═══ Available data
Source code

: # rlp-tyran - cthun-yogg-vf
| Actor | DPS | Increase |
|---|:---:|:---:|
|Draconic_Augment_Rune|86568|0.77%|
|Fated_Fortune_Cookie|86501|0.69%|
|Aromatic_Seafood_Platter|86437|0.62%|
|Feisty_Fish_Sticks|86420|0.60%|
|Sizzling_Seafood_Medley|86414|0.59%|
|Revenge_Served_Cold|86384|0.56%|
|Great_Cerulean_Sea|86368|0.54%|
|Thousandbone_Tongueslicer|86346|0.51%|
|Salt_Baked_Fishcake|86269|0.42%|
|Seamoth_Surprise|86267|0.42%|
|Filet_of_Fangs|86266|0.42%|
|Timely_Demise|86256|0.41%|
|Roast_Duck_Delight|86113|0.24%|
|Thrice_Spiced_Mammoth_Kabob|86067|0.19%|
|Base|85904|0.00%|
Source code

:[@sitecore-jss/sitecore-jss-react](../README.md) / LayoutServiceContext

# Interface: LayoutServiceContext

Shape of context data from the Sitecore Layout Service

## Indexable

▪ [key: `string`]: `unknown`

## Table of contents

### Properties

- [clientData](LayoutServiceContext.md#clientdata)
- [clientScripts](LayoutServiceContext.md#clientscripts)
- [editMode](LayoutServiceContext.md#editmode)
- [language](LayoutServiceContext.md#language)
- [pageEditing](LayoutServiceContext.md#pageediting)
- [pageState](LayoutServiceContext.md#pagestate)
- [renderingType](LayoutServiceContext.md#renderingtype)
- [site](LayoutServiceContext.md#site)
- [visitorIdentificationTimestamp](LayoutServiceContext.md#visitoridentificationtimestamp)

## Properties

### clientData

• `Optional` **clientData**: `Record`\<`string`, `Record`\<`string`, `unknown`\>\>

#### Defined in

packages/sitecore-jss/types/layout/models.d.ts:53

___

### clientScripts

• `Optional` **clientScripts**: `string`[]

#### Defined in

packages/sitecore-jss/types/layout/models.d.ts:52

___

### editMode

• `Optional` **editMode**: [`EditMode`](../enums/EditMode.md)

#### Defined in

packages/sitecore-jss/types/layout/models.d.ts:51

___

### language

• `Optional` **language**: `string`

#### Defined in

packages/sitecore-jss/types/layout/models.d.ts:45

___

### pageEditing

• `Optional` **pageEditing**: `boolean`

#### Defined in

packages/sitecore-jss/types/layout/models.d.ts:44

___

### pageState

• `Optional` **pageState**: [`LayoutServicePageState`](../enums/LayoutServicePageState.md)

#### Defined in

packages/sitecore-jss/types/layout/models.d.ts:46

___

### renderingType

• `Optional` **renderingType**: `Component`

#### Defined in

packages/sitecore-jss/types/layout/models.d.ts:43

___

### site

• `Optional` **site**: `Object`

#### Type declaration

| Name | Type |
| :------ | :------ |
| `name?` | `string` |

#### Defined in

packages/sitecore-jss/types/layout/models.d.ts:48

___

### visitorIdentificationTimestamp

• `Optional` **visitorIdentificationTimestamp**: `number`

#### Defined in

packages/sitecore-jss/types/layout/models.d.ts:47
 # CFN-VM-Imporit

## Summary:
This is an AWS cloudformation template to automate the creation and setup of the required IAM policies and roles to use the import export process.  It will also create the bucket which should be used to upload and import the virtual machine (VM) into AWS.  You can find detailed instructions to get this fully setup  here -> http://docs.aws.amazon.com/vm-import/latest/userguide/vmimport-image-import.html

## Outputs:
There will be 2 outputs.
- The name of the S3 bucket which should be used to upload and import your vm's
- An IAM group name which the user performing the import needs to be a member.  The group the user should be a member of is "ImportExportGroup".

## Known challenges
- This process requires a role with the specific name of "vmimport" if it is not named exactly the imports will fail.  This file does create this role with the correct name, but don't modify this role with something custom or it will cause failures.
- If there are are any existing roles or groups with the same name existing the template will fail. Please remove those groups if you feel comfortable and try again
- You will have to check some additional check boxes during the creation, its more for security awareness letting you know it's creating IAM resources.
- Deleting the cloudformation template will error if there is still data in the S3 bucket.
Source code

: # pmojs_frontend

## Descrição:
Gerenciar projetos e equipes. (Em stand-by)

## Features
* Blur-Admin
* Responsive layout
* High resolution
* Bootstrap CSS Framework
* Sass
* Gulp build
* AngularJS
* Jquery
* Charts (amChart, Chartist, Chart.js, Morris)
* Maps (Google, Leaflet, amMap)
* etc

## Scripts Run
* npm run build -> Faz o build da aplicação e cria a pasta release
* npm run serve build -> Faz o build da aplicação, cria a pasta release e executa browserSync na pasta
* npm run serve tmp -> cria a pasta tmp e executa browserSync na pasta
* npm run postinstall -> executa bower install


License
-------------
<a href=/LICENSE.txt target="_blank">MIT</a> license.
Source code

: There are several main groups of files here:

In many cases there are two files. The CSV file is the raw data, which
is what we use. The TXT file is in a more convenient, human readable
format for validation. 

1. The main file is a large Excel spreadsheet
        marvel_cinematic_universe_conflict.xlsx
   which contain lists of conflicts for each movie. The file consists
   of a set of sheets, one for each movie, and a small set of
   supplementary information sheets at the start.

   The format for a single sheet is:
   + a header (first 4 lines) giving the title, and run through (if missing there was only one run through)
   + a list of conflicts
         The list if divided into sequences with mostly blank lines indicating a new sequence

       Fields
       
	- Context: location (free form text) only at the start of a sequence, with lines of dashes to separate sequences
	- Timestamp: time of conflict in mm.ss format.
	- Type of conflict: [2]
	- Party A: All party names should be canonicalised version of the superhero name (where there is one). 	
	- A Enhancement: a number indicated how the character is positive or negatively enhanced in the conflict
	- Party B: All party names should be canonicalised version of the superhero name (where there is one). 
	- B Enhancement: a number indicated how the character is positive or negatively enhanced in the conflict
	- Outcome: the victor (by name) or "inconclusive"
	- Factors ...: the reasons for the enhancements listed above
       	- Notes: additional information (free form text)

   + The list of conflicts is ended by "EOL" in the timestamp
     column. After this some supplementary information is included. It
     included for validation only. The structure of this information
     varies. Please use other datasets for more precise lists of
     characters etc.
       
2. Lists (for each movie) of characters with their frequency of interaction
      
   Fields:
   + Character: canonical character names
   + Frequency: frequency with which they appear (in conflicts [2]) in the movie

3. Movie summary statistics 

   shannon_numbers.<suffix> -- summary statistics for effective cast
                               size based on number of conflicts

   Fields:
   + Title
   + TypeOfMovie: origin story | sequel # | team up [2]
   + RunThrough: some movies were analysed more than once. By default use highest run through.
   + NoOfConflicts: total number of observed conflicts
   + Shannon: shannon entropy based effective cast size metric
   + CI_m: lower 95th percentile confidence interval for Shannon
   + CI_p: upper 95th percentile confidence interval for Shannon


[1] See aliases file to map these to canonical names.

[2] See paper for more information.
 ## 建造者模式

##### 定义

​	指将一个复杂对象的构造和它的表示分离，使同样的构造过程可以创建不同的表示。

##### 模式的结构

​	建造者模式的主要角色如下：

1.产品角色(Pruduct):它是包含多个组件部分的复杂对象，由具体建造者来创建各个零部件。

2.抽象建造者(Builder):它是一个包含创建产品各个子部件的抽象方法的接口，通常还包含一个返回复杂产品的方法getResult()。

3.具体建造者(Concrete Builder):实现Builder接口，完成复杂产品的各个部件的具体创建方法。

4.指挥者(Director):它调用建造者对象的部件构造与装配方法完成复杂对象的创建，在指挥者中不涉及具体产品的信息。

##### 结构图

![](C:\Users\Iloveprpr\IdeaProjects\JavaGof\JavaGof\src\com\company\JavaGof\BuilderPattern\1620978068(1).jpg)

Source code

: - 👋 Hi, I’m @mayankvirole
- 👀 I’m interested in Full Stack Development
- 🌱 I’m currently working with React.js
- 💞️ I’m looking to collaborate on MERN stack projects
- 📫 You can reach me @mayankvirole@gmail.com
══════
Working from the data above, extract solely the lines from the one containing "of a set of" through the one containing "a list of conflicts", exactly as they appear, both included.

# [Solution for this task]
   of a set of sheets, one for each movie, and a small set of
   supplementary information sheets at the start.

   The format for a single sheet is:
   + a header (first 4 lines) giving the title, and run through (if missing there was only one run through)
   + a list of conflicts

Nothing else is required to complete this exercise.